Foam cell
Foam cell | |
---|---|
cholesterolosis | |
Details | |
Precursor | monocyte-derived macrophage |
Identifiers | |
MeSH | D005487 |
FMA | 83586 |
Anatomical terms of microanatomy] |
Foam cells, also called lipid-laden macrophages, are a type of cell that contain cholesterol. These can form a plaque that can lead to atherosclerosis and trigger myocardial infarction and stroke.[1][2][3]
Foam cells are fat-laden cells with a M2 macrophage-like phenotype. They contain low density lipoproteins (LDL) and can only be truly detected by examining a fatty plaque under a microscope after it is removed from the body.[4] They are named because the lipoproteins give the cell a foamy appearance.[5]
Despite the connection with cardiovascular diseases they might not be inherently dangerous.[6]
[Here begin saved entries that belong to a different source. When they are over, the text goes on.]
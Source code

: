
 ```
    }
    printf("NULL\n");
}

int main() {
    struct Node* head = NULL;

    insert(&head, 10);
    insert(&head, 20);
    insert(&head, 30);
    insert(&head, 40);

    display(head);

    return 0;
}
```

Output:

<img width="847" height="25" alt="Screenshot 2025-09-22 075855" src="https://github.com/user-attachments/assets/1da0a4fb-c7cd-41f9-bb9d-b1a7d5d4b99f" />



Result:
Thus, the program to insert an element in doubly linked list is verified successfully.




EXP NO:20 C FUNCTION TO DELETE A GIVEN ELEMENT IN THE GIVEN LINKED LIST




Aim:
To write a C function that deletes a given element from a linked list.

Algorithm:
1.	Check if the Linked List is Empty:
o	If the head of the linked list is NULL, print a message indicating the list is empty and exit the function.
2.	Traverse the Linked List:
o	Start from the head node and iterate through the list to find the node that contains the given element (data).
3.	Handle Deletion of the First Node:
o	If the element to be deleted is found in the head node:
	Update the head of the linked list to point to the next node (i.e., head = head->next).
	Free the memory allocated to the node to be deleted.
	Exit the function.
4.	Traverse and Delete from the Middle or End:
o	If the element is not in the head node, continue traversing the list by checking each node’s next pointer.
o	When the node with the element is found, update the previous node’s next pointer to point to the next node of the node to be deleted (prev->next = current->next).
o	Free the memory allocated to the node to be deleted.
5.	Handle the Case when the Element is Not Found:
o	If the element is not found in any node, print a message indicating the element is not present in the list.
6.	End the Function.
Some foam cells are derived from
Formation
Foam cell formation is triggered by a number of factors including the uncontrolled uptake of modified low density lipoproteins (LDL), the upregulation of cholesterol esterification and the impairment of mechanisms associated with cholesterol release.[2] Foam cells are formed when circulating monocyte-derived cells are recruited to the atherosclerotic lesion site or fat deposits in the blood vessel walls. Recruitment is facilitated by the molecules P-selectin and E-selectin, intercellular adhesion molecule 1 (ICAM-1) and vascular cell adhesion molecule 1 (VCAM-1).[10]
Monocytes are then able to penetrate the arterial wall as a result of impaired endothelial integrity which increases permeability. Once in the sub endothelium space, inflammation processes induce the differentiation of monocytes into mature macrophages.[10] Macrophages are then able to internalize modified lipoproteins like βVLDL (beta very low density lipoprotein), AcLDL (acetylated low density lipoprotein) and OxLDL (oxidized low density lipoprotein) through their binding to the scavenger receptors (SRs) such as CD36 and SR-A on the macrophage surface.[2] These scavenger receptors act as "Pattern recognition receptors" (PRR's) on macrophages and are responsible for recognizing and binding to oxLDL, which in turn promotes the formation of foam cells through internalization of these lipoproteins.[11]
Coated-pit endocytosis, phagocytosis and pinocytosis are also responsible for lipoprotein internalization.[12] Once internalized, scavenged lipoproteins are transported to endosomes or lysosomes for degradation, whereby the cholesteryl esters (CE) are hydrolyzed to unesterified free cholesterol (FC) by lysosomal acid lipase (LPL). Free cholesterol is transported to the endoplasmic reticulum where it is re-esterified by ACAT1 (acyl-CoA: cholesterol acyltransferase 1) and subsequently stored as cytoplasmic liquid droplets. These droplets are responsible for the foamy appearance of the macrophage and thus the name of foam cells.[2] At this point, foam cells can either be degraded though the de-esterification and secretion of cholesterol, or can further promote foam cell development and plaque formation – a process that is dependent on the balance of free cholesterol and esterified cholesterol.[2]
Composition
Low-density lipoprotein (LDL) cholesterol (LDL-C — also known as “bad” cholesterol) and particularly modified forms of LDL cholesterol such as oxidized, glycated, or acetylated LDL, is contained by a foam cell - a marker of atherosclerosis.[3] The uptake of LDL-C alone does not cause foam cell formation; however, the co-internalization of LDL-C with modified LDL in macrophages can result in foam cell development. Modified LDL affects the intracellular trafficking and metabolism of native LDL, such that not all LDL need to be modified for foam cell formation when LDL levels are high.[12]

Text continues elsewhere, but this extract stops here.